Irã ameaça retaliar Israel caso ataques continuem no Líbano
Regime defende que trégua em Beirute é essencial para acabar com guerra no Oriente Médio; situação preocupa Trump


Presidente do Parlamento do Irã, Mohammad Bagher Ghalibaf | Reprodução/telegram
As Forças Armadas do Irã voltaram a alertar Israel para encerrar a ofensiva contra o Hezbollah, no Líbano. Em comunicado emitido na terça-feira (16), os militares ameaçaram retaliar o país caso o cessar-fogo seja violado novamente.
"Se o Exército assassino de crianças do regime sionista não cessar seus atos de agressão no sul do Líbano, deve esperar uma dura resposta das poderosas Forças Armadas da República Islâmica do Irã", disse o Quartel-General Central Khatam al-Anbiya, alegando que Israel violou a trégua 84 vezes.

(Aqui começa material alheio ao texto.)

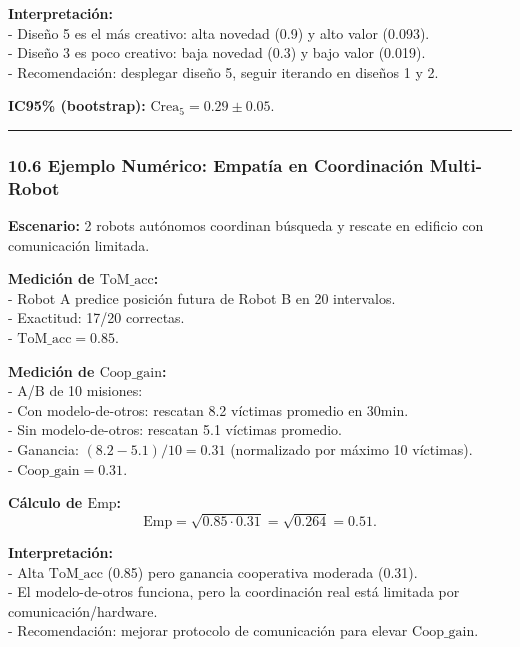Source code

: \textbf{Interpretación:}\\
- Diseño 5 es el más creativo: alta novedad (0.9) y alto valor
(0.093).\\
- Diseño 3 es poco creativo: baja novedad (0.3) y bajo valor (0.019).\\
- Recomendación: desplegar diseño 5, seguir iterando en diseños 1 y 2.

\textbf{IC95\% (bootstrap):} \(\text{Crea}_5 = 0.29 \pm 0.05\).

\begin{center}\rule{0.5\linewidth}{0.5pt}\end{center}

\subsubsection{10.6 Ejemplo Numérico: Empatía en Coordinación
Multi-Robot}\label{ejemplo-numuxe9rico-empatuxeda-en-coordinaciuxf3n-multi-robot}

\textbf{Escenario:} 2 robots autónomos coordinan búsqueda y rescate en
edificio con comunicación limitada.

\textbf{Medición de \(\text{ToM\_acc}\):}\\
- Robot A predice posición futura de Robot B en 20 intervalos.\\
- Exactitud: 17/20 correctas.\\
- \(\text{ToM\_acc} = 0.85\).

\textbf{Medición de \(\text{Coop\_gain}\):}\\
- A/B de 10 misiones:\\
- Con modelo-de-otros: rescatan 8.2 víctimas promedio en 30min.\\
- Sin modelo-de-otros: rescatan 5.1 víctimas promedio.\\
- Ganancia: \((8.2 - 5.1) / 10 = 0.31\) (normalizado por máximo 10
víctimas).\\
- \(\text{Coop\_gain} = 0.31\).

\textbf{Cálculo de \(\text{Emp}\):}\\
\[
\text{Emp} = \sqrt{0.85 \cdot 0.31} = \sqrt{0.264} = 0.51.
\]

\textbf{Interpretación:}\\
- Alta \(\text{ToM\_acc}\) (0.85) pero ganancia cooperativa moderada
(0.31).\\
- El modelo-de-otros funciona, pero la coordinación real está limitada
por comunicación/hardware.\\
- Recomendación: mejorar protocolo de comunicación para elevar
\(\text{Coop\_gain}\).

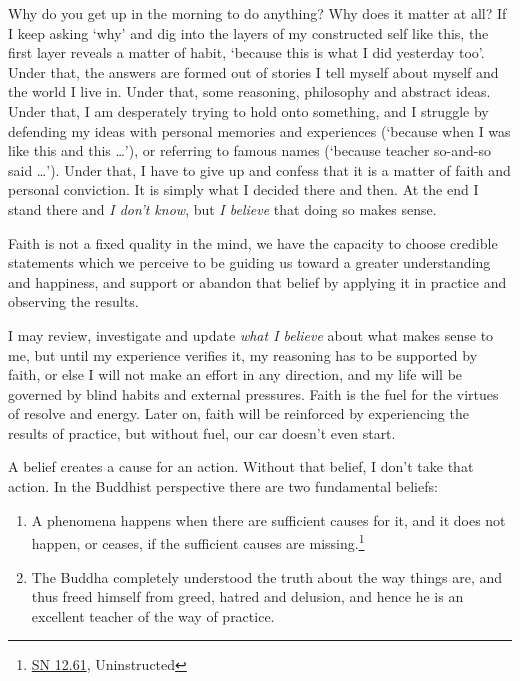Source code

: Why do you get up in the morning to do anything? Why does it matter at
all? If I keep asking `why' and dig into the layers of my constructed
self like this, the first layer reveals a matter of habit, `because this
is what I did yesterday too'. Under that, the answers are formed out of
stories I tell myself about myself and the world I live in. Under that,
some reasoning, philosophy and abstract ideas. Under that, I am
desperately trying to hold onto something, and I struggle by defending
my ideas with personal memories and experiences (`because when I was
like this and this \ldots{}'), or referring to famous names (`because
teacher so-and-so said \ldots{}'). Under that, I have to give up and
confess that it is a matter of faith and personal conviction. It is
simply what I decided there and then. At the end I stand there and
\emph{I don't know}, but \emph{I believe} that doing so makes sense.

Faith is not a fixed quality in the mind, we have the capacity to choose
credible statements which we perceive to be guiding us toward a greater
understanding and happiness, and support or abandon that belief by
applying it in practice and observing the results.

I may review, investigate and update \emph{what I believe} about what
makes sense to me, but until my experience verifies it, my reasoning has
to be supported by faith, or else I will not make an effort in any
direction, and my life will be governed by blind habits and external
pressures. Faith is the fuel for the virtues of resolve and energy.
Later on, faith will be reinforced by experiencing the results of
practice, but without fuel, our car doesn't even start.


A belief creates a cause for an action. Without that belief, I don't
take that action. In the Buddhist perspective there are two fundamental
beliefs:

\begin{enumerate}
\tightlist
\item
  A phenomena happens when there are sufficient causes for it, and it
  does not happen, or ceases, if the sufficient causes are
  missing.\footnote{\href{https://www.dhammatalks.org/suttas/SN/SN12_61.html}{SN
    12.61}, Uninstructed}
\item
  The Buddha completely understood the truth about the way things are,
  and thus freed himself from greed, hatred and delusion, and hence he
  is an excellent teacher of the way of practice.
\end{enumerate}

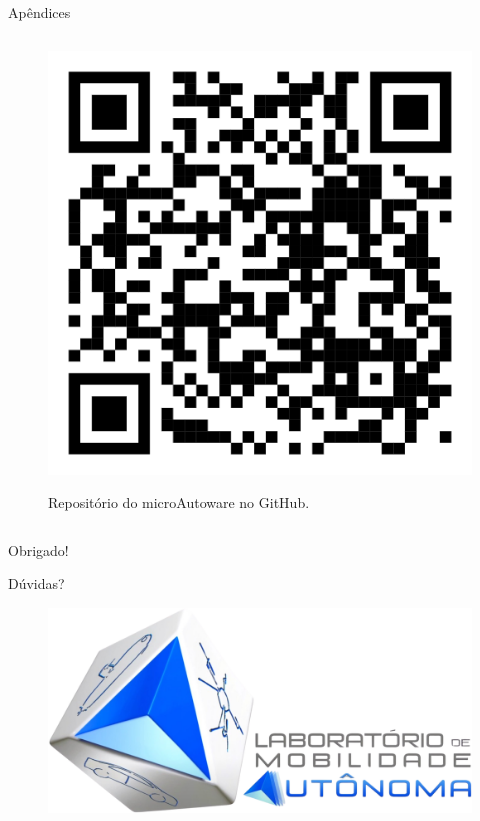 \documentclass{if-beamer}
\begin{document}
\begin{frame}{Apêndices}
\begin{columns}
		\begin{column}{0.5\textwidth}
			
			\begin{figure}[H]
				\centering
				\href{https://youtu.be/7OOIyOqvU_o}{\includegraphics[width=0.8\linewidth]{qr_code_youtube}}
				\caption{Repositório do microAutoware no GitHub.}
				\label{fig:qr_code_github}
			\end{figure}
			
			
			
		\end{column}
		
	\end{columns}
	
\end{frame}


\begin{frame}{}
	
	\begin{block}{}
		
		\centering
		\Huge{Obrigado!}
		
		\LARGE
		
		\vspace{5mm}
		
		Dúvidas?
		
	\end{block}
	
	\vspace{4mm}
	
	\begin{figure}[H]
		\centering
		\includegraphics[width=0.5\linewidth]{img/core/Logo_LMA.png}
	\end{figure}
	
\end{frame}
\end{document}
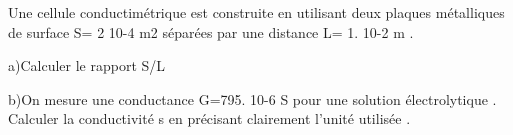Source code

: Une cellule conductimétrique est construite en utilisant deux plaques métalliques de surface S= 2 10-4 m2 séparées par une distance L= 1. 10-2 m .

a)Calculer le rapport S/L

b)On mesure une conductance G=795. 10-6 S pour une solution électrolytique . Calculer la conductivité s en précisant clairement l'unité utilisée .
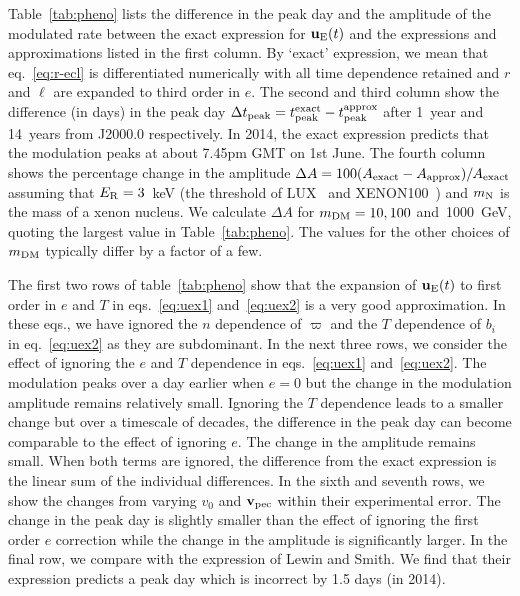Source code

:\documentclass[preprintnumbers,a4paper,twocolumn,floats,nofootinbib,superscriptaddress,aps,prd]{revtex4-1}
\begin{document}
Table~\ref{tab:pheno} lists the difference in the peak day and the amplitude of the modulated rate between the exact expression for $\mathbf{u}_{\rm{E}}(t)$ and the expressions and approximations listed in the first column. By `exact' expression, we mean that eq.~\eqref{eq:r-ecl} is differentiated numerically with all time dependence retained and $r$ and $\ell$ are expanded to third order in $e$. The second and third column show the difference (in days) in the peak day \mbox{$\Delta t_{\rm{peak}}=t^{\rm{exact}}_{\rm{peak}}-t^{\rm{approx}}_{\rm{peak}}$} after 1~year and 14~years from J2000.0 respectively. In 2014, the exact expression predicts that the modulation peaks at about 7.45pm GMT on 1st June.  The fourth column shows the percentage change in the amplitude \mbox{$\Delta A=100(A_{\rm{exact}}-A_{\rm{approx}})/A_{\rm{exact}}$} assuming that $E_{\rm{R}}=3$~keV (the threshold of LUX~\cite{Akerib:2013tjd} and XENON100~\cite{Aprile:2012nq}) and $m_{\rm{N}}$ is the mass of a xenon nucleus. We calculate $\Delta A$ for $m_{\rm{DM}}=10,100$ and~1000~GeV, quoting the largest value in Table~\ref{tab:pheno}. The values for the other choices of $m_{\rm{DM}}$ typically differ by a factor of a few.

The first two rows of table~\ref{tab:pheno} show that the expansion of $\mathbf{u}_{\rm{E}}(t)$ to first order in $e$ and $T$ in eqs.~\eqref{eq:uex1} and~\eqref{eq:uex2} is a very good approximation. In these eqs., we have ignored the $n$ dependence of $\varpi$ and the $T$ dependence of $b_i$ in eq.~\eqref{eq:uex2} as they are subdominant. In the next three rows, we consider the effect of ignoring the $e$ and $T$ dependence in eqs.~\eqref{eq:uex1} and~\eqref{eq:uex2}. The modulation peaks over a day earlier when $e=0$ but the change in the modulation amplitude remains relatively small. Ignoring the $T$ dependence leads to a smaller change but over a timescale of decades, the difference in the peak day can become comparable to the effect of ignoring $e$. The change in the amplitude remains small. When both terms are ignored, the difference from the exact expression is the linear sum of the individual differences. In the sixth and seventh rows, we show the changes from varying $v_0$ and $\mathbf{v}_{\rm{pec}}$ within their experimental error. The change in the peak day is slightly smaller than the effect of ignoring the first order $e$ correction while the change in the amplitude is significantly larger. In the final row, we compare with the expression of Lewin and Smith. We find that their expression predicts a peak day which is incorrect by 1.5 days (in 2014).
\end{document}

A contínua ofensiva israelense no Líbano desafia o acordo entre Estados Unidos e Irã para acabar com a guerra no Oriente Médio, anunciado no fim de semana. Isso porque a trégua em Beirute é uma das principais exigências de Teerã no entendimento, programado para ser assinado em 19 de junho.
Mais cedo, o principal negociador do Irã, Mohammad Baqer Qalibaf, afirmou que, para a oficialização do acordo, a guerra deve acabar em todas as frentes, incluindo no Líbano, onde Israel deve retirar suas tropas. A fala foi feita durante conversa por telefone com o presidente do Parlamento libanês, Nabih Berri.
O mesmo foi dito pelo ministro das Relações Exteriores do Irã, Seyed Abbas Araqchi, que enfatizou que os ataques precisam cessar “completamente”. Ele sugeriu que Washington – como o aliado mais próximo do regime israelense – exerça pressão suficiente sobre Tel Aviv para interromper os ataques.
Entenda
Israel e Hezbollah voltaram a trocar hostilidades no início de março, encerrando o cessar-fogo firmado em novembro de 2024. Os ataques começaram após o grupo, apoiado pelo Irã, lançar drones contra Tel Aviv em retaliação à operação coordenada entre Israel e Estados Unidos em Teerã, iniciada em 28 de fevereiro.
A ofensiva israelenses mirou todo o Líbano, incluindo a capital, Beirute. Além dos ataques aéreos, os militares avançaram por terra, visando expandir a zona de segurança no sul do país. A ofensiva já deixa mais de 3,7 mil mortos e 11,6 mil feridos, segundo dados do Ministério da Saúde local.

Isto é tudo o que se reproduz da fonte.